Collected data entries:
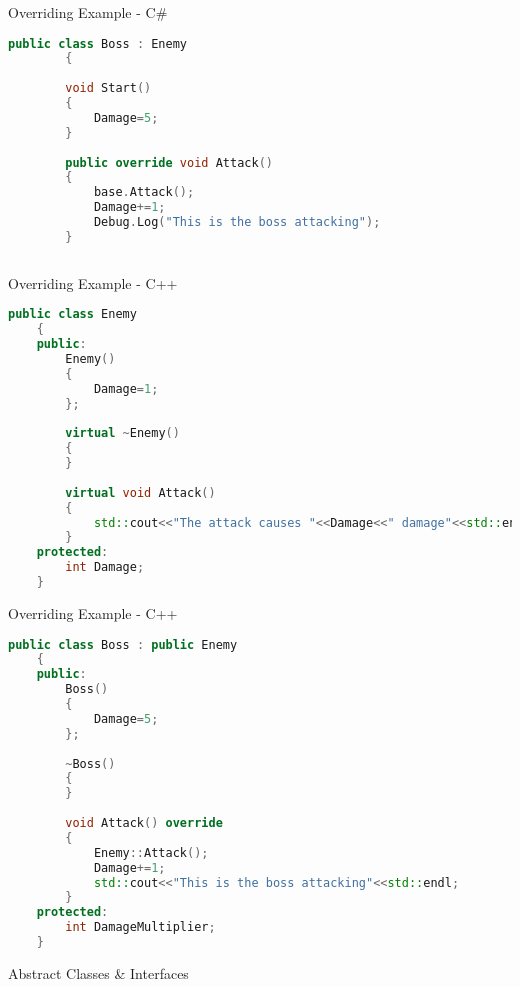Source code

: \begin{frame}[fragile]{Overriding Example - C\#}
	\begin{lstlisting}[language=C++,basicstyle=\tiny,]
		public class Boss : Enemy
		{
		
		void Start()
		{
			Damage=5;
		}
		
		public override void Attack()
		{
			base.Attack();
			Damage+=1;
			Debug.Log("This is the boss attacking");
		}
		
	\end{lstlisting}
\end{frame}

\begin{frame}[fragile]{Overriding Example - C++}
	\begin{lstlisting}[language=C++,basicstyle=\tiny,]
	public class Enemy
	{
	public:
		Enemy()
		{
			Damage=1;
		};
		
		virtual ~Enemy()
		{
		}
	
		virtual void Attack()
		{
			std::cout<<"The attack causes "<<Damage<<" damage"<<std::endl;
		}
	protected:
		int Damage;
	}
	\end{lstlisting}
\end{frame}

\begin{frame}[fragile]{Overriding Example - C++}
	\begin{lstlisting}[language=C++,basicstyle=\tiny,]
	public class Boss : public Enemy
	{
	public:
		Boss()
		{
			Damage=5;
		};
	
		~Boss()
		{
		}
	
		void Attack() override
		{
			Enemy::Attack();
			Damage+=1;
			std::cout<<"This is the boss attacking"<<std::endl;
		}	
	protected:
		int DamageMultiplier;
	}
	\end{lstlisting}
\end{frame}

\begin{frame}{Abstract Classes \& Interfaces}
\end{frame}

— WORK REQUEST —
Starting from the records above, filter out all lines except those containing the word "endl".

— TASK RESULT —
			std::cout<<"The attack causes "<<Damage<<" damage"<<std::endl;
			std::cout<<"This is the boss attacking"<<std::endl;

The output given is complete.